── PROVIDED RECORDS ──

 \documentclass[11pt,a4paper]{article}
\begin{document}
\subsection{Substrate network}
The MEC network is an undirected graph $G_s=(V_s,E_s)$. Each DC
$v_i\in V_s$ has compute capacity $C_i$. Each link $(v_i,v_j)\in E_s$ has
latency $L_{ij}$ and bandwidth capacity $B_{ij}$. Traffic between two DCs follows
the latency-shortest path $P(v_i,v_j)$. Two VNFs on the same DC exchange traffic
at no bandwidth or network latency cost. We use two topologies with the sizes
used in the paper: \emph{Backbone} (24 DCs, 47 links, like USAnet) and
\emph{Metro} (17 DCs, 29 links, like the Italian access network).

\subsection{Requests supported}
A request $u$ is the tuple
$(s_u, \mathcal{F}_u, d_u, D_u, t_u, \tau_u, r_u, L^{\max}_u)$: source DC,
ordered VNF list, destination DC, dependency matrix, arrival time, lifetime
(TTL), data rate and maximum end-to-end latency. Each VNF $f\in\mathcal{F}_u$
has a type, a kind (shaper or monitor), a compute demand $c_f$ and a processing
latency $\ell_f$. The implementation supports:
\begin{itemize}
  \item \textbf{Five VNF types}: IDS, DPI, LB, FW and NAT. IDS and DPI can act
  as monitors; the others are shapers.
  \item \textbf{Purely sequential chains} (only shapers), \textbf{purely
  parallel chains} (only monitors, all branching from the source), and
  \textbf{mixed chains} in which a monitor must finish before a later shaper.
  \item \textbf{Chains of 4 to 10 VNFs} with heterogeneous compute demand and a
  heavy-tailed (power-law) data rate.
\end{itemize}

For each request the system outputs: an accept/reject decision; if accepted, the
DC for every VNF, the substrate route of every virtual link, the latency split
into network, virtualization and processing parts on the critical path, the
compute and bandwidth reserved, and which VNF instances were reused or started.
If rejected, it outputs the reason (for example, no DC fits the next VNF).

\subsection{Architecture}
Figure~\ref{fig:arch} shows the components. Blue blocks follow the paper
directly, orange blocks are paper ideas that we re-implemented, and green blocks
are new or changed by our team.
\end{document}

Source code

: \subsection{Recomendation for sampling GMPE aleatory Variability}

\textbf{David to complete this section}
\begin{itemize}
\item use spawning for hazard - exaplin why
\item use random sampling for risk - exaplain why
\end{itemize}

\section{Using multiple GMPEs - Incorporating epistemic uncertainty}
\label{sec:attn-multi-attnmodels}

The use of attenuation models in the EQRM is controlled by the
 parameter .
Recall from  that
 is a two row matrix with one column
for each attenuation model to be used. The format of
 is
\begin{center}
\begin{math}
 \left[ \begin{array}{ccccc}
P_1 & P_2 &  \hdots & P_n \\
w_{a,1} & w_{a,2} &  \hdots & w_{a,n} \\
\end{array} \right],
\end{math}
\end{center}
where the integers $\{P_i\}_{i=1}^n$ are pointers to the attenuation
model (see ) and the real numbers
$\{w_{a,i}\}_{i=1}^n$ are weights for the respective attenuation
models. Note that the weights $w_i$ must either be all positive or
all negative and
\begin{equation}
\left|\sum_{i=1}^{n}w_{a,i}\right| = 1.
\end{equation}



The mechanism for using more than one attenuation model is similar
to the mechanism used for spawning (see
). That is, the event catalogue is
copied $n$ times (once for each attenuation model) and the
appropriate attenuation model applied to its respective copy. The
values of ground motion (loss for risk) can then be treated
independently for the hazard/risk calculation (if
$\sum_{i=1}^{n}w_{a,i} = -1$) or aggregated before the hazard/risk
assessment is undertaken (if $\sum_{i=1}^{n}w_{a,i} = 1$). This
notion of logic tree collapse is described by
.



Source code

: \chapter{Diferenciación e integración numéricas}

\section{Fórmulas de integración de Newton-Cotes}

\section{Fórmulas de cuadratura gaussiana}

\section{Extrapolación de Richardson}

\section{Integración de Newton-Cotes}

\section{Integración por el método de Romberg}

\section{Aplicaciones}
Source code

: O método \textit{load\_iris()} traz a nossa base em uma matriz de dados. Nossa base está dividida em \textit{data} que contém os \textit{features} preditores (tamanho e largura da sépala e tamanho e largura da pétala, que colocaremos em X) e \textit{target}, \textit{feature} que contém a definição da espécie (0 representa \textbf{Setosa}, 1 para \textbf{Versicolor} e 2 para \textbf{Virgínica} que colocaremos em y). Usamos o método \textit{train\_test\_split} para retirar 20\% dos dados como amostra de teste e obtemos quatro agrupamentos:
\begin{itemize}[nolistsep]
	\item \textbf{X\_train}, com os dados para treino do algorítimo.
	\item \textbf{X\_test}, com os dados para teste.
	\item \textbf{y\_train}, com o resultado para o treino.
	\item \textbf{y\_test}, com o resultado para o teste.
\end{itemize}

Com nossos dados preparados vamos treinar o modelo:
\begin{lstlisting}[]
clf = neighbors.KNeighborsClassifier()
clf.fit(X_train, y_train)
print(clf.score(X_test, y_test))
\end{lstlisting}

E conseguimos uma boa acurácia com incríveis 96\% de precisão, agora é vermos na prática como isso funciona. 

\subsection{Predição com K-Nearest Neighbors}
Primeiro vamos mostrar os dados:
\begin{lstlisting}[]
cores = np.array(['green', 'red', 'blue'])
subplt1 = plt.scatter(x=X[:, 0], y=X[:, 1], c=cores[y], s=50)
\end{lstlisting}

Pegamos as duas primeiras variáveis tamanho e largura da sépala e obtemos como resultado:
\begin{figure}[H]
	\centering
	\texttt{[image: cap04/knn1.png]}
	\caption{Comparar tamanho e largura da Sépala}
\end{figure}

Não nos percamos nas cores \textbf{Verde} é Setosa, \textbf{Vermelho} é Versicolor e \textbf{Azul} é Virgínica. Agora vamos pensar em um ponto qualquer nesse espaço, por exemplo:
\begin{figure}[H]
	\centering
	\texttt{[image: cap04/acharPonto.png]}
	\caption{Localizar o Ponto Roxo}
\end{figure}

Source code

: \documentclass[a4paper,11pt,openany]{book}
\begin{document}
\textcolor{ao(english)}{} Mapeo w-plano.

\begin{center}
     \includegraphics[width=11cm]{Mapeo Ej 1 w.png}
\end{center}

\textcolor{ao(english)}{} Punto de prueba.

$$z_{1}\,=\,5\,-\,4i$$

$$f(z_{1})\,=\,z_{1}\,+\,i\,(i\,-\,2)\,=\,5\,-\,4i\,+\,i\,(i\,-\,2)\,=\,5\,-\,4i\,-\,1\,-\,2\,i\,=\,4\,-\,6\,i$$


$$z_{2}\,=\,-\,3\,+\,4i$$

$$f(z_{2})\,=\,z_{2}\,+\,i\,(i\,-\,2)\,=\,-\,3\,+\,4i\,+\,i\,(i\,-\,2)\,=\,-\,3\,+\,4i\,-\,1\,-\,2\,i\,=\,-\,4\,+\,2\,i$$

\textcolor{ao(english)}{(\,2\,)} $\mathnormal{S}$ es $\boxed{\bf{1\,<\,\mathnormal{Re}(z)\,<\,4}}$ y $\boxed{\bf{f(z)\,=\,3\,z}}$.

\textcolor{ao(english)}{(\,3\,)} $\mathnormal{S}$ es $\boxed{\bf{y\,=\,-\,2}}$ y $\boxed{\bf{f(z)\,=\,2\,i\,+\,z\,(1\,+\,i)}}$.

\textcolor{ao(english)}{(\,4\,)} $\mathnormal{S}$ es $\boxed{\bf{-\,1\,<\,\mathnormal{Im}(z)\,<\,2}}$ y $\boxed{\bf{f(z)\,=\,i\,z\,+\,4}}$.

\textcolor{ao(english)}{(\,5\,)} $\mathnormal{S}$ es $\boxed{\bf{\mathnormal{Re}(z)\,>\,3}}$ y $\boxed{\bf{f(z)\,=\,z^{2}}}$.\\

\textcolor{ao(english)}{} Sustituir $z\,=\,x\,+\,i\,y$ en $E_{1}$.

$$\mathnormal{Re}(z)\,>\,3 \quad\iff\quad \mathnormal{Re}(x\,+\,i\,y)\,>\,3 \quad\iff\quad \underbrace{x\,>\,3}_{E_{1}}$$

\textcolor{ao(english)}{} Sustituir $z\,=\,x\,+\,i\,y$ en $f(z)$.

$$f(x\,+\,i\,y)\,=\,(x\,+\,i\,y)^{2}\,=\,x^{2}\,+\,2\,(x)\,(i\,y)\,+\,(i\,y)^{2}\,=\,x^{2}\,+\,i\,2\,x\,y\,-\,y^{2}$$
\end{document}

───

> [WHAT THE EXERCISE ASKS]:
Report all lines in the listing above that contain the word "Newton".

> [ANSWER TO THE EXERCISE]:
\section{Fórmulas de integración de Newton-Cotes}
\section{Integración de Newton-Cotes}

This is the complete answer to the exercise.